Creating a Spark cluster only takes a few simple steps after which you will be able to SSH into the master node of the cluster and interact with Spark. You will be able to view the Spark Web UI, Spark Jobs UI, submit Spark jobs (with spark-submit), and even interact with Spark in a Jupyter notebook.
For the advanced user, please note that the default cluster settings are preconfigured in the .aztk/cluster.yaml file that is generated when you run aztk spark init
. More information on cluster config here.
Create a Spark cluster:
aztk spark cluster create --id <your_cluster_id> --vm-size <vm_size_name> --size <number_of_nodes>
For example, to create a cluster of 4 Standard_A2 nodes called 'spark' you can run:
aztk spark cluster create --id spark --vm-size standard_a2 --size 4
You can find more information on VM sizes here. Please note that you must use the official SKU name when setting your VM size - they usually come in the form: "standard_d2_v2".
NOTE: The cluster id (--id
) can only contain alphanumeric characters including hyphens and underscores, and cannot contain more than 64 characters. Each cluster must have a unique cluster id.
You can create your cluster with low-priority VMs at an 80% discount by using --size-low-pri
instead of --size
. Note that these are great for experimental use, but can be taken away at any time. We recommend against this option when doing long running jobs or for critical workloads.
By default, the Azure Distributed Data Engineering Toolkit will use Spark v2.2.0 and Python v3.5.4. However, you can set your Spark and/or Python versions by configuring the base Docker image used by this package.

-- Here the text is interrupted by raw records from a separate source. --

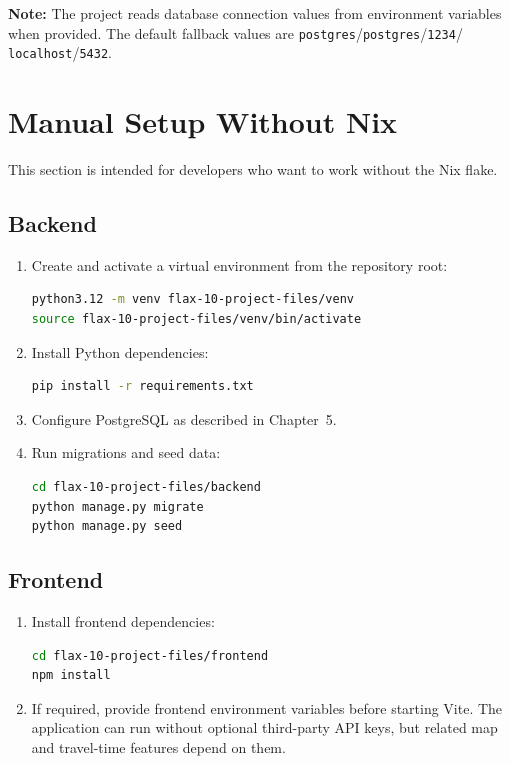 \documentclass[a4paper, 12pt]{report}
\begin{document}
\textbf{Note:} The project reads database connection values from
environment variables when provided. The default fallback values are
\texttt{postgres}/\texttt{postgres}/\texttt{1234}/
\texttt{localhost}/\texttt{5432}.

\chapter{Manual Setup Without Nix}

This section is intended for developers who want to work without the
Nix flake.

\section{Backend}

\begin{enumerate}
    \item Create and activate a virtual environment from the repository
          root:
\begin{lstlisting}[language=bash]
python3.12 -m venv flax-10-project-files/venv
source flax-10-project-files/venv/bin/activate
\end{lstlisting}

    \item Install Python dependencies:
\begin{lstlisting}[language=bash]
pip install -r requirements.txt
\end{lstlisting}

    \item Configure PostgreSQL as described in Chapter~5.

    \item Run migrations and seed data:
\begin{lstlisting}[language=bash]
cd flax-10-project-files/backend
python manage.py migrate
python manage.py seed
\end{lstlisting}
\end{enumerate}

\section{Frontend}

\begin{enumerate}
    \item Install frontend dependencies:
\begin{lstlisting}[language=bash]
cd flax-10-project-files/frontend
npm install
\end{lstlisting}

    \item If required, provide frontend environment variables before
          starting Vite. The application can run without optional
          third-party API keys, but related map and travel-time
          features depend on them.
\end{enumerate}
\end{document}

You can list all clusters currently running in your account by running
aztk spark cluster list
To view details about a particular cluster run:
aztk spark cluster get --id <your_cluster_id>
Note that the cluster is not fully usable until a master node has been selected and it's state is idle
.
For example here cluster 'spark' has 2 nodes and node tvm-257509324_2-20170820t200959z
is the mastesr and ready to run a job.
Cluster spark
------------------------------------------
State: active
Node Size: standard_a2
Nodes: 2
| Dedicated: 2
| Low priority: 0
Nodes | State | IP:Port | Master
------------------------------------|-----------------|----------------------|--------
tvm-257509324_1-20170820t200959z | idle | 40.83.254.90:50001 |
tvm-257509324_2-20170820t200959z | idle | 40.83.254.90:50000 | *
To delete a cluster run:
aztk spark cluster delete --id <your_cluster_id>
You are charged for the cluster as long as the nodes are provisioned in your account. Make sure to delete any clusters you are not using to avoid unwanted costs.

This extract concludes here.